From September 12 through November 7, 2006, the Election Law @ Moritz program held weekly teleconferences to provide analysis of critical legal developments that occurred throughout the 2006 midterm election cycle. The archived audio files along with a brief list of topics covered can be found below.

Archived Audio

  • November 7, 2006
    Discussion of Election Day events through 2:00 p.m.

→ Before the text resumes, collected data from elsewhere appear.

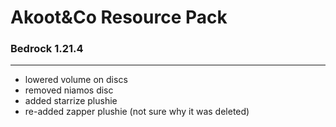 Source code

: # Akoot&Co Resource Pack
### Bedrock 1.21.4

---
- lowered volume on discs
- removed niamos disc
- added starrize plushie
- re-added zapper plushie (not sure why it was deleted)
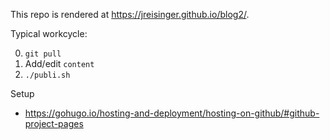 This repo is rendered at https://jreisinger.github.io/blog2/.

Typical workcycle:

0) `git pull`
1) Add/edit `content`
3) `./publi.sh`

Setup

* https://gohugo.io/hosting-and-deployment/hosting-on-github/#github-project-pages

EST.
  • October 24, 2006
    Discussion of: Nationwide implications of U.S. Supreme Court's decision to vacate 9th Circuit's injunction against Arizona voter ID law; new Ohio voter ID litigation; disruptive effect of pre-election litigation nationwide; lawsuits concerning challenge to Ohio gubernatorial candidate Ted Strickland's voter registration; new Ohio lawsuit re: Secretary of State's exit polling directives prohibiting polling within 100 feet of voting places.
  • October 17, 2006
    Discussion of: Voter ID litigation nationwide; Arizona voter ID appeal to US Supreme Court; Missouri Supreme Court holds voter ID laws unconstitutional; state of Georgia sends instruction to voters stating that photo ID is required after court ruled that it is not; oral arguments in Seventh Circuit to occur October 18; challenge to Ted Strickland's voter registration.
  • October 10, 2006
    Discussion of: Effect of 2006 Ohio Secretary of State's race on 2008 elections; likelihood of recounts in Ohio after 2006 elections; expected problems with voter verified paper audit trails (VVPATs); voter registration/voter ID disputes in Ohio and nationwide; Brennan Center for Justice produces disability voting access report; Professor Edward Foley proposes a benchmark for evaluating whether elections are successful; Florida dispute about whether to somehow indicate on ballots that congressman Mark Foley has dropped out of the election.
  • October 3, 2006
    Discussion of: No fault absentee voting in Ohio; Jesse Jackson's Rainbow Coalition joins lawsuit claiming that Ohio's voter ID laws are racially discriminatory; inability to challenge Ohio federal elections using Ohio election challenge procedures; new Ohio Supreme Court decision re: campaign finance disclosures.
  • September 26, 2006
    Discussion of: Texas absentee ballot litigation; Georgia appeal to state Supreme Court on voter ID law; Ohio voter registration suit concerning availability of registration materials at social services agencies; effect of delays in recounts connected to litigation; how litigation is affecting elections nationwide.
  • September 19, 2006
    Discussion of: Election Administration Commission's report on the state of the nation's election system; Princeton University evaluation of "hackability" of Diebold Accuvote TS; Cuyahoga County, Ohio, encouraging voters to vote absentee; human error on Election Day; making Election Day a holiday; using schoolteachers as poll workers; difficulties in finding an adequate number of qualified poll workers; do Election Day problems fall more heavily on certain communities?
  • September 12, 2006
    Discussion of: Maryland primary problems associated with failure to deliver sufficient equipment and provisional ballots to polls; likelihood of similar problems occurring elsewhere; Cuyahoga County, Ohio, May 2006 primary problems; voter identification conflicts nationwide; "Election Day meltdowns"; conflicts concerning third-party voter registration groups; remedies in case of "Election Day meltdown"; public's confidence in nation's voting systems.